Семейный роман невротиков - Зигмунд Фрейд
Эта общепринятая культурная установка в отношении смерти дополняется теперь нашим полным крахом, если она коснулась одного из наших близких, родителей или супруга, братьев или сестер, ребенка или верного друга. Вместе с ним мы хороним наши надежды, притязания, радости, не позволяем себя утешать и отказываемся от замены утраченного. Тут мы ведем себя подобно детям Езры, которые умирали вслед за смертью тех, кого любили.
Впрочем, это отношение к смерти оказало сильное воздействие на нашу жизнь. Жизнь скудеет и становится неинтересной, если в ее превратностях нельзя рискнуть наивысшей ставкой, а именно самой жизнью.
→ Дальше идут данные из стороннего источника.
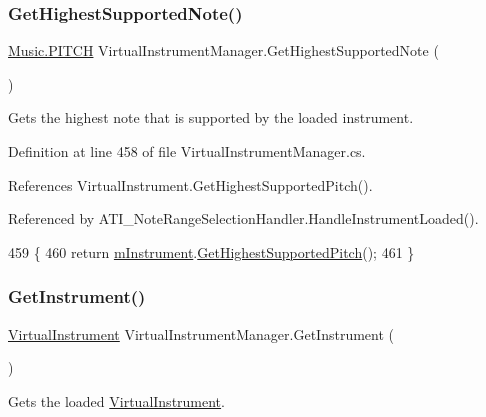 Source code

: \subsubsection{\texorpdfstring{Get\+Highest\+Supported\+Note()}{GetHighestSupportedNote()}}
{\footnotesize\ttfamily \hyperlink{group___music_enums_ga508f69b199ea518f935486c990edac1d}{Music.\+P\+I\+T\+CH} Virtual\+Instrument\+Manager.\+Get\+Highest\+Supported\+Note (\begin{DoxyParamCaption}{ }\end{DoxyParamCaption})}



Gets the highest note that is supported by the loaded instrument. 



Definition at line 458 of file Virtual\+Instrument\+Manager.\+cs.



References Virtual\+Instrument.\+Get\+Highest\+Supported\+Pitch().



Referenced by A\+T\+I\+\_\+\+Note\+Range\+Selection\+Handler.\+Handle\+Instrument\+Loaded().


\begin{DoxyCode}
459     \{
460         \textcolor{keywordflow}{return} \hyperlink{group___v_i_m_priv_gaed435d1f9be09864846db4322dc21fd1}{mInstrument}.\hyperlink{group___v_i_base_pub_func_ga859f3e73b1d28051cecf0ecd1c8b10ee}{GetHighestSupportedPitch}();
461     \}
\end{DoxyCode}
\mbox{\label{group___v_i_m_pub_func_gac39a3e411417dc010f0e4fd8f146fbc3}} 
\subsubsection{\texorpdfstring{Get\+Instrument()}{GetInstrument()}}
{\footnotesize\ttfamily \hyperlink{class_virtual_instrument}{Virtual\+Instrument} Virtual\+Instrument\+Manager.\+Get\+Instrument (\begin{DoxyParamCaption}{ }\end{DoxyParamCaption})}



Gets the loaded \hyperlink{class_virtual_instrument}{Virtual\+Instrument}.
Она становится такой же пресной и бессодержательной, как, скажем, американский флирт, при котором заведомо ясно, что ничего не произойдет, в отличие от любовных связей в Европе, когда обоим партнерам нужно постоянно помнить о самых серьезных последствиях. Наши эмоциональные связи, невыносимая сила нашей печали не располагают нас выискивать опасности для себя и для наших близких. Мы не отваживаемся затевать некоторые опасные, но, собственно говоря, необходимые предприятия, такие как воздушные перелеты, экспедиции в далекие страны, эксперименты со взрывчатыми веществами. Нас при этом гнетет мысль, кто заменит матери сына, жене – мужа, детям – отца, если произойдет несчастный случай. Склонность при жизни исключать из расчетов смерть влечет за собой очень много других отказов и исключений. А ведь девиз Ганзы гласил: Navigate necesse est, vivere necesse![53]
В таком случае нам не остается ничего другого, как искать в воображаемом мире, в литературе и в театре, замену оскудевшей жизни. Там мы еще находим людей, которые умеют умирать, более того, способны убивать других. Только здесь выполняется условие, при котором мы могли бы примириться со смертью, а именно когда за всеми перипетиями жизни мы оставили в запасе лишнюю жизнь. Все же слишком печально, что в жизни может происходить как в шахматах, где один неверный ход способен заставить сдать партию, впрочем с той разницей, что мы не сможем начать ни вторую партию, ни партию реванша. Нужную нам множественность жизни мы находим в области вымысла. Мы умираем, идентифицируя себя с одним героем, но все же переживаем его и готовы так же безопасно умереть во второй раз с другим героем.
Очевидно, что война должна была смести такое общепринятое обращение со смертью. Теперь смерть уже не позволяет себя отрицать, в нее вынуждены верить. Люди умирают по-настоящему, и уже не единицами, а во множестве, подчас десятками тысяч в день. И смерть больше не случайность. Правда, еще кажется случайным, что данная пуля поражает одного или другого, но этого другого легко может настичь и вторая пуля, а их множество кладет конец впечатлению случайности. Зато жизнь опять стала интересной, вновь обрела богатство своего содержания.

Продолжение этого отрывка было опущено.